Schluss mit den Stereotypen! Die Journalisten Andreas und Frank Sieren wagen einen neuen Blick auf Afrika. © Hanser
Schluss mit den Stereotypen! Die Journalisten Andreas und Frank Sieren wagen einen neuen Blick auf Afrika. © Hanser

Buch Optimistischer Blick auf Afrika

Erschienen in «AMNESTY – Magazin der Menschenrechte» vom Juni 2015. Herausgegeben von Amnesty International, Schweizer Sektion
In ihrem Buch «Der Afrika-Boom» werfen die deutschen Brüder Andreas und Frank Sieren einen etwas anderen, zukunftsfrohen Blick auf Afrika. Leider wandeln sie zu oft auf den Pfaden des Neoliberalismus.

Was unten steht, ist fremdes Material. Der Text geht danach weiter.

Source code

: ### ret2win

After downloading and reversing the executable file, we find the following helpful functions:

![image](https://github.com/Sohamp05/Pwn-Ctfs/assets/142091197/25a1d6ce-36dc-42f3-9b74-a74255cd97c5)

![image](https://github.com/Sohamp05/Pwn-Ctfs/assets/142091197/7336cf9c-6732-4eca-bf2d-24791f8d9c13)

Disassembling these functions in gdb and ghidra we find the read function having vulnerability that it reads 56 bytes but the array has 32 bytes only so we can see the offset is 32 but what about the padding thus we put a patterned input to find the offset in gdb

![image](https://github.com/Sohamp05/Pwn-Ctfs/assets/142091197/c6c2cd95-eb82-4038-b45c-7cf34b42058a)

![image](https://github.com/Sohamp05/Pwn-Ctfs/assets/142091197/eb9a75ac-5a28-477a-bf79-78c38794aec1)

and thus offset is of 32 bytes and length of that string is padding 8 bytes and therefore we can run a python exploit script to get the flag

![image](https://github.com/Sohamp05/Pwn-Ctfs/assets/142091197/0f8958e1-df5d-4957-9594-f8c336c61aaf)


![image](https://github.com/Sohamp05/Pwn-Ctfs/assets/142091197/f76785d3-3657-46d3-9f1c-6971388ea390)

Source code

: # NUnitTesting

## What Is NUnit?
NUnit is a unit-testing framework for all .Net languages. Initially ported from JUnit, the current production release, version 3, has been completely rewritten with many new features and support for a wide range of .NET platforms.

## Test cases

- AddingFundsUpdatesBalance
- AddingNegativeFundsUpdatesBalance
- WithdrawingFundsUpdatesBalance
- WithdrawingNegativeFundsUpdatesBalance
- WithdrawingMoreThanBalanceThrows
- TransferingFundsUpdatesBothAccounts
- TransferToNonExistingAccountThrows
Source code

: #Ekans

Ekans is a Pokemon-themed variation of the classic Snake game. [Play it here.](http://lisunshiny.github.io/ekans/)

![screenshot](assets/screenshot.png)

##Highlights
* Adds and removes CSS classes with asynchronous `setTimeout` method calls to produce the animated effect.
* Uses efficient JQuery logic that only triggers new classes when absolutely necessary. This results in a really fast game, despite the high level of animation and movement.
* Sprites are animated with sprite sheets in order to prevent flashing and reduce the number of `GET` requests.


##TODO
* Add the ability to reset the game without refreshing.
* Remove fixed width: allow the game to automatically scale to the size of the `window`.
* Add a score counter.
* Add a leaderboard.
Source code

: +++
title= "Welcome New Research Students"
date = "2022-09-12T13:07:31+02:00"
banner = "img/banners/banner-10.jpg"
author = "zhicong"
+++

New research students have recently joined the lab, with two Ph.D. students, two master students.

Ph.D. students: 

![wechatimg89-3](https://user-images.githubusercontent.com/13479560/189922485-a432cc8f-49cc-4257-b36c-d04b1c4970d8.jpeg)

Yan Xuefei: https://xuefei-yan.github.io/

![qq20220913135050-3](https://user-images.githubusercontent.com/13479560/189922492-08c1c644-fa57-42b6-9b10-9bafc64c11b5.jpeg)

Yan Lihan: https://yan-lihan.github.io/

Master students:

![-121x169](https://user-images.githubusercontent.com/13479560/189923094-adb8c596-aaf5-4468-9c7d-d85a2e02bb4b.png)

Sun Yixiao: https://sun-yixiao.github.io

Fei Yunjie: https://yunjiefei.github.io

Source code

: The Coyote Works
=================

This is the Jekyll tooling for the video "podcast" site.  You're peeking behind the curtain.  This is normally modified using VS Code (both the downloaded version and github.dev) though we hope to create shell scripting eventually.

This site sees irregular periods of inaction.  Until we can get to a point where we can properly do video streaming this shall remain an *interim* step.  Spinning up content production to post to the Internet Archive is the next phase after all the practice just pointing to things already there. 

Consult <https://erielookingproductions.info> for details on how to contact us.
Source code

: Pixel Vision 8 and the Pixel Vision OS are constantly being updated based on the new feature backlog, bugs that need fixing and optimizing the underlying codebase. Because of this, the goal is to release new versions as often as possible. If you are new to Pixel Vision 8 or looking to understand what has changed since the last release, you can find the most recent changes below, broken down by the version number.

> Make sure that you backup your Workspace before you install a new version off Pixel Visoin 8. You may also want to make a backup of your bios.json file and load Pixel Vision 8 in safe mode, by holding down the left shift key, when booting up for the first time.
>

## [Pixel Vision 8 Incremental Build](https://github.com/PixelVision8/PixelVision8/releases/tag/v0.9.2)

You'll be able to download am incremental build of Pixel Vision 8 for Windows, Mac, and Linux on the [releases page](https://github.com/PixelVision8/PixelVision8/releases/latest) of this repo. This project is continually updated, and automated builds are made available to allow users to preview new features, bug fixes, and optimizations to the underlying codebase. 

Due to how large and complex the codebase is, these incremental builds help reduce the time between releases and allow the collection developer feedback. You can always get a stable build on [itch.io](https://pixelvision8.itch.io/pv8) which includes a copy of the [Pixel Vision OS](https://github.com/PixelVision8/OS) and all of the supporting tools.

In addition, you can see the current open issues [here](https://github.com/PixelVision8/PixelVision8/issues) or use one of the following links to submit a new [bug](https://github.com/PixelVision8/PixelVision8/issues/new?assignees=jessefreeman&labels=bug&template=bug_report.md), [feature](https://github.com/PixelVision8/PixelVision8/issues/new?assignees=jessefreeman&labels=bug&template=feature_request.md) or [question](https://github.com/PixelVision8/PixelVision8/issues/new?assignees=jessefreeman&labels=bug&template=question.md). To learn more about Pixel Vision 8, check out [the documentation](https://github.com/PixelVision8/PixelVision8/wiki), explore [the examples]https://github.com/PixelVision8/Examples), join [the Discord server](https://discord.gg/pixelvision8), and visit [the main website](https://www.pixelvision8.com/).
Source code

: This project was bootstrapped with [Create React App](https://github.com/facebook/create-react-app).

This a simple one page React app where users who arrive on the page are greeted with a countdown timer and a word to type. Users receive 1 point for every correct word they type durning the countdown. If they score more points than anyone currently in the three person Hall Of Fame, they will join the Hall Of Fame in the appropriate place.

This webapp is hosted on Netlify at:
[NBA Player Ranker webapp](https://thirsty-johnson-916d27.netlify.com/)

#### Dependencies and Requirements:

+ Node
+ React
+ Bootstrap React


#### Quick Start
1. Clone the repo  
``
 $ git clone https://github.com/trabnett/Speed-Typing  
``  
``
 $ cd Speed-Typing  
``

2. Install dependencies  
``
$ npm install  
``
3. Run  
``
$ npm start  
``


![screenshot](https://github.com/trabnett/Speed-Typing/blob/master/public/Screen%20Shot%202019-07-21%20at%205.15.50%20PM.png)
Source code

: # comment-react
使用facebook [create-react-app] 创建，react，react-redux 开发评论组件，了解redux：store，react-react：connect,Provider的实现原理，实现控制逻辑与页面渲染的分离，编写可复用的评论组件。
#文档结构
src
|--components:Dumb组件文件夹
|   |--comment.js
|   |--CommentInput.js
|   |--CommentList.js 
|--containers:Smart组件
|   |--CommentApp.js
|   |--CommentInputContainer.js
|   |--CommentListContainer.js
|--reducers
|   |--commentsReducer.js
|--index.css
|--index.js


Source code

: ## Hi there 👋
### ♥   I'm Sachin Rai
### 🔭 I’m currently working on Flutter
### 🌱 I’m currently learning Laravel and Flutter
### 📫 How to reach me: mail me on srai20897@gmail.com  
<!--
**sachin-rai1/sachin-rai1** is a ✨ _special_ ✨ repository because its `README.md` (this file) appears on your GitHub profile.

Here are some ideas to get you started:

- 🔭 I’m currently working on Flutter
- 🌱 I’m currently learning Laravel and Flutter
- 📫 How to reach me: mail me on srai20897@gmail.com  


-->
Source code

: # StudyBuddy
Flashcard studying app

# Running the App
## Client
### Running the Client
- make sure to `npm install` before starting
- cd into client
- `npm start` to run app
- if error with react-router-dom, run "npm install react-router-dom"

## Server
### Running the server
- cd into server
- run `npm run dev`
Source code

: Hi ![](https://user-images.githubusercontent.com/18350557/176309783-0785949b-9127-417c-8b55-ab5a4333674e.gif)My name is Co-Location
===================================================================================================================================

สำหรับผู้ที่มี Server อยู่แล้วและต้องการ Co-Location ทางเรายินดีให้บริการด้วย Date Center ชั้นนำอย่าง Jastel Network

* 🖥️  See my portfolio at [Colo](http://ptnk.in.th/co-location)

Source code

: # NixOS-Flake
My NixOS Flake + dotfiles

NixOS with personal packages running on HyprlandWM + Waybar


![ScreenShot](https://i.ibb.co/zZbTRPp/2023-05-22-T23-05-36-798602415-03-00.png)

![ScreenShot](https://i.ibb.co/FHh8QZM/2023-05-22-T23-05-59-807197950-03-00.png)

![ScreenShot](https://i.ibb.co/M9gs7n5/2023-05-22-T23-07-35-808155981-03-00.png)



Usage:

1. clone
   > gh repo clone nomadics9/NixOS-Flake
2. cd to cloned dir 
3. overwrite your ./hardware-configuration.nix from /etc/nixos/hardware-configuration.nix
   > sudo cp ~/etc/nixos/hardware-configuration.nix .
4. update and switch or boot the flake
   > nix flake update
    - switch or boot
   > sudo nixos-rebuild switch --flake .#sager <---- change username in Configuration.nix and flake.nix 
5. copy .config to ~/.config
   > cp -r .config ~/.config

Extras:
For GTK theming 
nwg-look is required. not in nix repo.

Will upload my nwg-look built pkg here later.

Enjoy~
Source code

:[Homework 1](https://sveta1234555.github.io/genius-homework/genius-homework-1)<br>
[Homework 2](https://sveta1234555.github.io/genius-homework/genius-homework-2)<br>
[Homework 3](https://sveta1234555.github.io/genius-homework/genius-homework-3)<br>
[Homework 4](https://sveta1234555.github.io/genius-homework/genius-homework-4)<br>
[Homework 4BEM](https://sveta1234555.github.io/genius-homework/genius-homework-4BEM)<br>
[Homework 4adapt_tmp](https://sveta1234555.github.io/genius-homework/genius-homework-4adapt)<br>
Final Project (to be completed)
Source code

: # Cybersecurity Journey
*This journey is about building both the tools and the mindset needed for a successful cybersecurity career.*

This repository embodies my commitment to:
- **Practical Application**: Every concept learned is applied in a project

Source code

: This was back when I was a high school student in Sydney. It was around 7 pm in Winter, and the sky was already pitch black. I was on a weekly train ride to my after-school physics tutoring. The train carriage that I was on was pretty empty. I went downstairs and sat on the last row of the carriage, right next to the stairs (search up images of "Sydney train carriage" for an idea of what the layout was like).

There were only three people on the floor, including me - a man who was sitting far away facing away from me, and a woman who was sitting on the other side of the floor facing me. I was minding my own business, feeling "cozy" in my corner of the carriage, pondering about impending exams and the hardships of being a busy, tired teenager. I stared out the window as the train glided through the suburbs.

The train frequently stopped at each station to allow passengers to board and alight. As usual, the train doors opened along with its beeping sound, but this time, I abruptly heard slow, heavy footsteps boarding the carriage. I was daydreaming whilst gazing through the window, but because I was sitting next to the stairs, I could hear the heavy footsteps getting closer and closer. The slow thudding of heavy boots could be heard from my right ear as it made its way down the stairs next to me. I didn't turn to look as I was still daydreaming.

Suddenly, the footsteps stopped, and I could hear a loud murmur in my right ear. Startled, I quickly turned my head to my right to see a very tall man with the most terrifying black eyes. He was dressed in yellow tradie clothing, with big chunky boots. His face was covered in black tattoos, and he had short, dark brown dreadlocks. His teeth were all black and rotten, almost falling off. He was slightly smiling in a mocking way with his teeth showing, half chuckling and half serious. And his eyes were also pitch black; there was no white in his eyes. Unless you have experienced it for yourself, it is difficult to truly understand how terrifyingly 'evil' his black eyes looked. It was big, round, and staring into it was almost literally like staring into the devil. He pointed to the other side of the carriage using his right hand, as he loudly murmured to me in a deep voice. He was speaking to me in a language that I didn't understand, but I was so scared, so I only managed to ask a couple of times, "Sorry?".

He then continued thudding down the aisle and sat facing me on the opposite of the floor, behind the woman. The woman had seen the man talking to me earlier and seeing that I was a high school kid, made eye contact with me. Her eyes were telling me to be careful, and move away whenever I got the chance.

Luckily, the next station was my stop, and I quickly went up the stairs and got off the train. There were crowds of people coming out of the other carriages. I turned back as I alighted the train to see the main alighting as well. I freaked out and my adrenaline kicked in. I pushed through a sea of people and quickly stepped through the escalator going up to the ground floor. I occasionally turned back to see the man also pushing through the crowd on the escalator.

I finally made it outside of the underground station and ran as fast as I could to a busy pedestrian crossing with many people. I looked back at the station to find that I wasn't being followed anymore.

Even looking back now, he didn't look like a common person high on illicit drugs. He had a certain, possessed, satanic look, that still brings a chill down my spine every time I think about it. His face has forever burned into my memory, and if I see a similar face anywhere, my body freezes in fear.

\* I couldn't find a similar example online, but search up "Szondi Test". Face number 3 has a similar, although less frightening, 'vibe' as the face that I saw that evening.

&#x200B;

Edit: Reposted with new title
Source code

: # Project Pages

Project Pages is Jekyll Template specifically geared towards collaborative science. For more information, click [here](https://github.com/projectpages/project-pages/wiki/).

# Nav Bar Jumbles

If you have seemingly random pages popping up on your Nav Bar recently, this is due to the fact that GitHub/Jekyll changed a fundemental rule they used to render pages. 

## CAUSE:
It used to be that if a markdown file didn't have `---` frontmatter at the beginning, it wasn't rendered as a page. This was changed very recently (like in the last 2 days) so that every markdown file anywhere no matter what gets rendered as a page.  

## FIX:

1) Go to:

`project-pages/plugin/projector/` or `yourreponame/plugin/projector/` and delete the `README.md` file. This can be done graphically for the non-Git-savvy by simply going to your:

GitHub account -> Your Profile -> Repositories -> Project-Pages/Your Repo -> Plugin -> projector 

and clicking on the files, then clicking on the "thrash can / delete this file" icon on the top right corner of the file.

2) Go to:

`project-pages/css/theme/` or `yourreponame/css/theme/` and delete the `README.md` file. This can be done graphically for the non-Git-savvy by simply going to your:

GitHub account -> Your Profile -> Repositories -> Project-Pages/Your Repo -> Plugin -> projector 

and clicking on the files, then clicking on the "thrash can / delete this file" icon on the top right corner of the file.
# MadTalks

«Afrika ist fast so gross wie der Mond» – so beginnt das in flottem Stil verfasste 300-Seiten-Werk. Der Vergleich trifft den Nagel in dreifacher Hinsicht auf den Kopf: Die Bedeutung Afrikas wird vom Westen unterschätzt, der Kontinent ist in unseren Köpfen zu weit weg und er ist ein unbekanntes Gefilde. Das wollen die beiden vor allem im Wirtschaftsjournalismus tätigen Autoren ändern. Sie zeichnen ein hoffnungsvolles statt resigniertes Bild des Kontinents. Dazu haben sie umfangreiches Datenmaterial über das Wirtschafts- und Investitionswachstum, das Heranwachsen einer konsumierenden Mittelschicht und Beispiele innovativer kleiner und mittlerer Unternehmen etwa im E-Finance-Bereich zusammengetragen.

Trotz einiger Schwächen ist «Der Afrika- Boom» ein nützliches Buch, auch Menschenrechtsaktivisten. Denn es deutet mögliche Entwicklungen des Kontinents an, sollte dieser den «chinesischen Weg» einschlagen.

Andreas Sieren lebt seit 15 Jahren in Afrika. Sein Bruder Frank, der in China wohnt, berichtet von der starken Rolle Chinas als Investor in Afrika und weist darauf hin, dass China als Vorbild für viele afrikanische Länder beim Weg aus der Armut dient. Ihr Background erlaubt den Sieren-Brüdern, eine «südliche» Perspektive einzunehmen. Das ist im deutschen Sprachraum eigentlich eine gute, weil überfällige Sicht auf Afrika – wenn es nicht eine einseitige Konzern- und Regierungsperspektive wäre. Afrikanische Nichtregierungsorganisationen kommen nicht vor, die Zivilgesellschaft nur dort, wo sie die (unbewiesene) These untermauern soll, mit einer wachsenden Mittelschicht steige auch der Druck auf die Regierungen, demokratischer und «sauberer» zu werden. Im Verlauf des Buches reduzieren sich die 300 Millionen afrikanischen Angehörigen der «Mittelschicht», von denen die Autoren zunächst sprechen, de facto auf 150 Millionen, weil die andere Hälfte mit Einnahmen zwischen 2 und 4 Dollar ums tägliche Überleben kämpfen muss.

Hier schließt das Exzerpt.